Simply Ming is a television cooking show hosted by chef Ming Tsai that is produced by WGBH Boston and Ming East-West, LLC. The show is distributed by American Public Television.

==Overview==

The initial premise of the show consisted of Ming presenting a master recipe, which he would use in all of the dishes prepared during the episode. Occasionally, Ming would go on location to spotlight a particular component used in or related to that episode's recipes. Later episodes also featured guest chefs whom Ming invited to the show; these special guests then use the master recipe in a dish of their own.
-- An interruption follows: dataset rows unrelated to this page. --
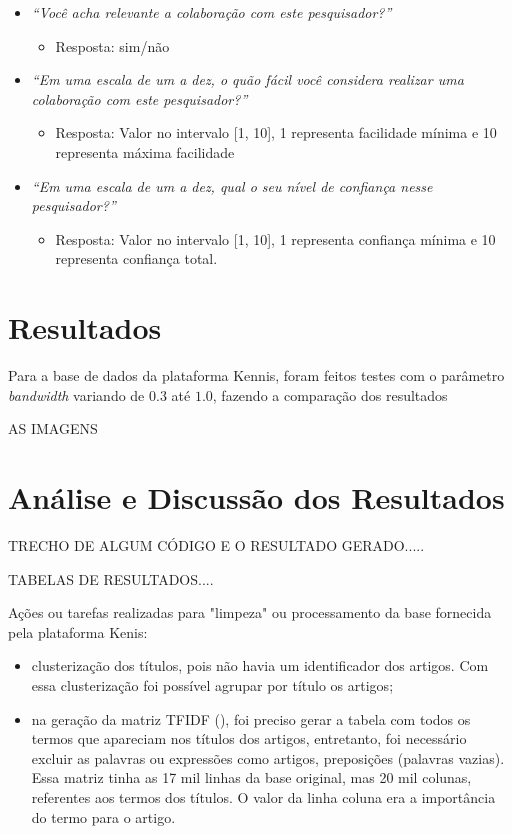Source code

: \documentclass[12pt]{article}
\begin{document}
\begin{itemize}
  \item \textit{“Você acha relevante a colaboração com este pesquisador?”}
  \begin{itemize}
    \item Resposta: sim/não
  \end{itemize}
  \item \textit{“Em uma escala de um a dez, o quão fácil você considera realizar uma colaboração com este pesquisador?”}
  \begin{itemize}
    \item Resposta: Valor no intervalo [1, 10], 1 representa facilidade mínima e 10 representa máxima facilidade
  \end{itemize}
  \item \textit{“Em uma escala de um a dez, qual o seu nível de confiança nesse pesquisador?”}
  \begin{itemize}
    \item Resposta: Valor no intervalo [1, 10], 1 representa confiança mínima e 10 representa confiança total.  
  \end{itemize}
\end{itemize}

\section{Resultados}

Para a base de dados da plataforma Kennis, foram feitos testes com o parâmetro \textit{bandwidth} variando de $0.3$ até $1.0$, fazendo a comparação dos resultados

AS IMAGENS

\section{Análise e Discussão dos Resultados}

TRECHO DE ALGUM CÓDIGO E O RESULTADO GERADO.....

TABELAS DE RESULTADOS....
 
Ações ou tarefas realizadas para "limpeza" ou processamento da base fornecida pela plataforma Kenis:
\begin{itemize}
    \item clusterização dos títulos, pois não havia um identificador dos artigos. Com essa clusterização foi possível agrupar por título os artigos;
    \item na geração da matriz TFIDF (), foi preciso gerar a tabela com todos os termos que apareciam nos títulos dos artigos, entretanto, foi necessário excluir as palavras ou expressões como artigos, preposições (palavras vazias). Essa matriz tinha as 17 mil linhas da base original, mas 20 mil colunas, referentes aos termos dos títulos. O valor da linha coluna era a importância do termo para o artigo.
\end{itemize}{}
\end{document}
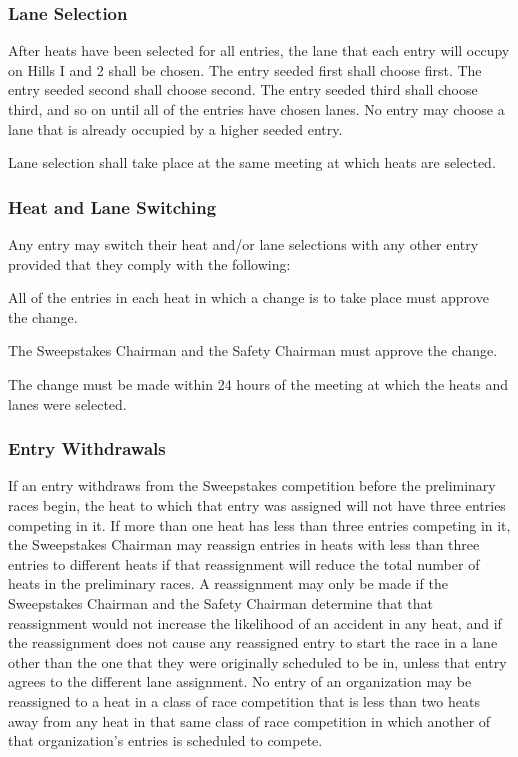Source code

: \documentclass[openany]{book}
\begin{document}
\subsubsection{Lane Selection}

After heats have been selected for all entries, the lane that each entry will occupy on Hills I and 2 shall be chosen. The entry seeded first shall choose first. The entry seeded second shall choose second. The entry seeded third shall choose third, and so on until all of the entries have chosen lanes. No entry may choose a lane that is already occupied by a higher seeded entry.

Lane selection shall take place at the same meeting at which heats are selected.

\subsubsection{Heat and Lane Switching}

Any entry may switch their heat and/or lane selections with any other entry provided that they comply with the following:

All of the entries in each heat in which a change is to take place must approve the change.

The Sweepstakes Chairman and the Safety Chairman must approve the change.

The change must be made within 24 hours of the meeting at which the heats and lanes were selected.

\subsubsection{Entry Withdrawals}

If an entry withdraws from the Sweepstakes competition before the preliminary races begin, the heat to which that entry was assigned will not have three entries competing in it. If more than one heat has less than three entries competing in it, the Sweepstakes Chairman may reassign entries in heats with less than three entries to different heats if that reassignment will reduce the total number of heats in the preliminary races. A reassignment may only be made if the Sweepstakes Chairman and the Safety Chairman determine that that reassignment would not increase the likelihood of an accident in any heat, and if the reassignment does not cause any reassigned entry to start the race in a lane other than the one that they were originally scheduled to be in, unless that entry agrees to the different lane assignment. No entry of an organization may be reassigned to a heat in a class of race competition that is less than two heats away from any heat in that same class of race competition in which another of that organization's entries is scheduled to compete.
\end{document}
Sometimes one of Ming's family would be featured on some episodes.

Another season followed the same format, except that the master recipe gave way to what Ming had called a master pair: two ingredients, one typically regarded as Western (i.e. black pepper, truffle oil, avocado, cranberries) and one typically regarded as Eastern (i.e. soybeans, sake, ponzu, Thai basil), are used in all the dishes prepared in each episode.
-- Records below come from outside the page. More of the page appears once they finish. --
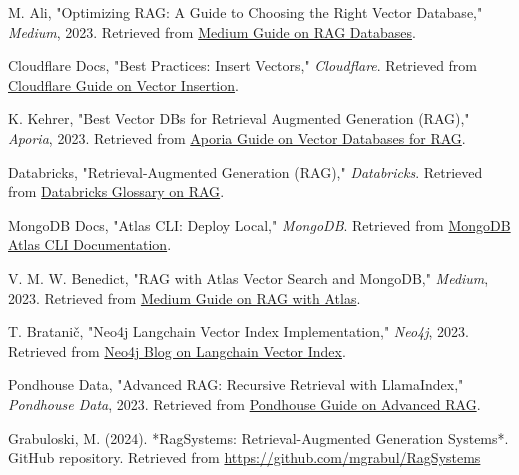 \documentclass{wseas}
\begin{document}
\begin{thebibliography}{9}
   M. Ali, "Optimizing RAG: A Guide to Choosing the Right Vector Database," \textit{Medium}, 2023. Retrieved from \href{https://medium.com/@mutahar789/optimizing-rag-a-guide-to-choosing-the-right-vector-database-480f71a33139}{Medium Guide on RAG Databases}.
  
  Cloudflare Docs, "Best Practices: Insert Vectors," \textit{Cloudflare}. Retrieved from \href{https://developers.cloudflare.com/vectorize/best-practices/insert-vectors/}{Cloudflare Guide on Vector Insertion}.
  
   K. Kehrer, "Best Vector DBs for Retrieval Augmented Generation (RAG)," \textit{Aporia}, 2023. Retrieved from \href{https://www.aporia.com/learn/best-vector-dbs-for-retrieval-augmented-generation-rag/}{Aporia Guide on Vector Databases for RAG}.
  
   Databricks, "Retrieval-Augmented Generation (RAG)," \textit{Databricks}. Retrieved from \href{https://www.databricks.com/glossary/retrieval-augmented-generation-rag}{Databricks Glossary on RAG}.
  
  MongoDB Docs, "Atlas CLI: Deploy Local," \textit{MongoDB}. Retrieved from \href{https://www.mongodb.com/docs/atlas/cli/current/atlas-cli-deploy-local/}{MongoDB Atlas CLI Documentation}.
  
   V. M. W. Benedict, "RAG with Atlas Vector Search and MongoDB," \textit{Medium}, 2023. Retrieved from \href{https://medium.com/@if-21062/rag-with-atlas-vector-search-mongodb-0d2420e00b64}{Medium Guide on RAG with Atlas}.
  
   T. Bratanič, "Neo4j Langchain Vector Index Implementation," \textit{Neo4j}, 2023. Retrieved from \href{https://neo4j.com/developer-blog/neo4j-langchain-vector-index-implementation/}{Neo4j Blog on Langchain Vector Index}.
  
   Pondhouse Data, "Advanced RAG: Recursive Retrieval with LlamaIndex," \textit{Pondhouse Data}, 2023. Retrieved from \href{https://www.pondhouse-data.com/blog/advanced-rag-recursive-retrieval-with-llamaindex}{Pondhouse Guide on Advanced RAG}.
  
   Grabuloski, M. (2024). *RagSystems: Retrieval-Augmented Generation Systems*. GitHub repository. Retrieved from \url{https://github.com/mgrabul/RagSystems}


\end{thebibliography}
\end{document}
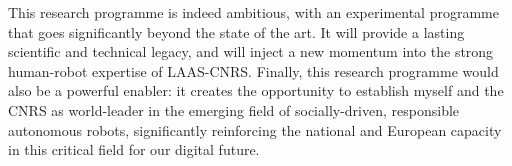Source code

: This research programme is indeed ambitious, with an experimental programme that
goes significantly beyond the state of the art. It will provide a lasting
scientific and technical legacy, and will inject a new momentum into the strong
human-robot expertise of LAAS-CNRS. Finally, this research programme would also
be a powerful enabler: it creates the opportunity to establish myself and the
CNRS as world-leader in the emerging field of socially-driven, responsible
autonomous robots, significantly reinforcing the national and European capacity
in this critical field for our digital future.

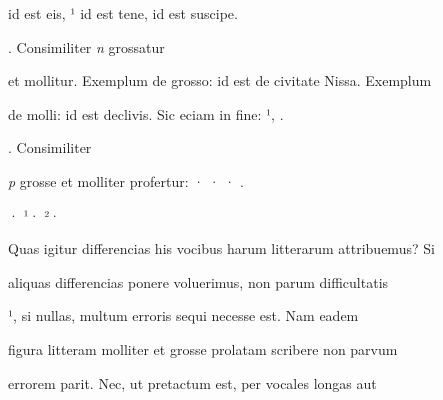 \splitlines


id est eis, ¹ id est tene,  id est suscipe.

\indentK {}. Consimiliter \textit{n} grossatur

\fulllines

et mollitur. Exemplum de grosso:  id est de civitate Nissa. Exemplum

\splitlines


de molli:  id est declivis. Sic eciam in fine: ¹, .


\indentK {}. Consimiliter


\fulllines

\textit{p} grosse et molliter profertur: · ·  · .


· ¹· ²·

Quas igitur differencias his vocibus harum litterarum attribuemus? Si

aliquas differencias ponere voluerimus, non parum difficultatis 


¹, si nullas, multum erroris sequi necesse est. Nam eadem 

figura litteram molliter et grosse prolatam scribere non parvum

errorem parit. Nec, ut pretactum est, per vocales longas aut

\newParkoszpage

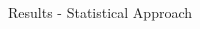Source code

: \documentclass[final]{beamer}
\begin{document}
\begin{frame}{}
\begin{columns}[t]
\begin{column}{.48\linewidth}
\begin{block}{Results - Statistical Approach}
        \end{block}
        

      \end{column}
      
      
    \end{columns}
  \end{frame}
\end{document}
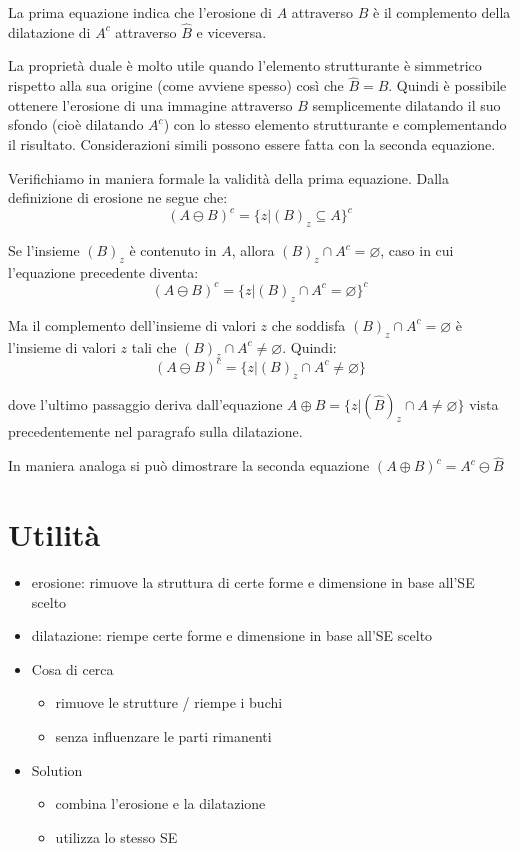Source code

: La prima equazione indica che l'erosione di $A$ attraverso $B$ è il complemento della dilatazione di $A^c$ attraverso $\hat{B}$ e viceversa.

La proprietà duale è molto utile quando l'elemento strutturante è simmetrico rispetto alla sua origine (come avviene spesso) così che $\hat{B} = B$. Quindi è possibile ottenere l'erosione di una immagine attraverso $B$ semplicemente dilatando il suo sfondo (cioè dilatando $A^c$) con lo stesso elemento strutturante e complementando il risultato. Considerazioni simili possono essere fatta con la seconda equazione.

Verifichiamo in maniera formale la validità della prima equazione. Dalla definizione di erosione ne segue che:
$$
(A \ominus B)^c = \{z | (B)_z \subseteq A \}^c 
$$

Se l'insieme $(B)_z$ è contenuto in $A$, allora $(B)_z \cap A^c = \varnothing$, caso in cui l'equazione precedente diventa:
$$
(A \ominus B)^c = \{z | (B)_z \cap A^c = \varnothing \}^c
$$

Ma il complemento dell'insieme di valori $z$ che soddisfa $(B)_z \cap A^c = \varnothing$ è l'insieme di valori $z$ tali che $(B)_z \cap A^c \neq \varnothing$. Quindi:
$$
(A \ominus B)^c = \{z | (B)_z \cap A^c \neq \varnothing \}
$$

dove l'ultimo passaggio deriva dall'equazione $A \oplus B = \{z | (\hat B)_z \cap A \neq \varnothing \}$ vista precedentemente nel paragrafo sulla dilatazione.

In maniera analoga si può dimostrare la seconda equazione $(A \oplus B)^c = A^c \ominus \hat B$

\section{Utilità}
\begin{itemize}
	\item erosione: rimuove la struttura di certe forme e dimensione in base all'SE scelto
	
	\item dilatazione: riempe certe forme e dimensione in base all'SE scelto
	
	\item Cosa di cerca
	\begin{itemize}
		\item rimuove le strutture / riempe i buchi
		\item senza influenzare le parti rimanenti
	\end{itemize}
	
	\item Solution
	\begin{itemize}
		\item combina l'erosione e la dilatazione
		\item utilizza lo stesso SE
	\end{itemize}
\end{itemize}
The 2014 season followed another format. Ming would travel around the world and sometimes would be in his studio, where he would cook improvised recipes with renowned chefs from ingredients that would be kept secret beforehand. The guest would go first, and Ming would go last.

==Broadcast==

The series is available on public television stations (mostly PBS stations), and the Create network. It's also shown on the LifeStyle Food channel in Australia. Select episodes are available for viewing on the official Ming Tsai website via the Episodes page.

==Home media==

In 2005, WGBH Boston Video released a DVD set called "Simply Ming - The Complete Collection", it contains 3 discs containing several episodes of the series, It is based on Season 2, which was broadcast in 2004. The most recent release is "Simply Ming: Cooking with Friends & Family", released by PBS Distribution in 2012.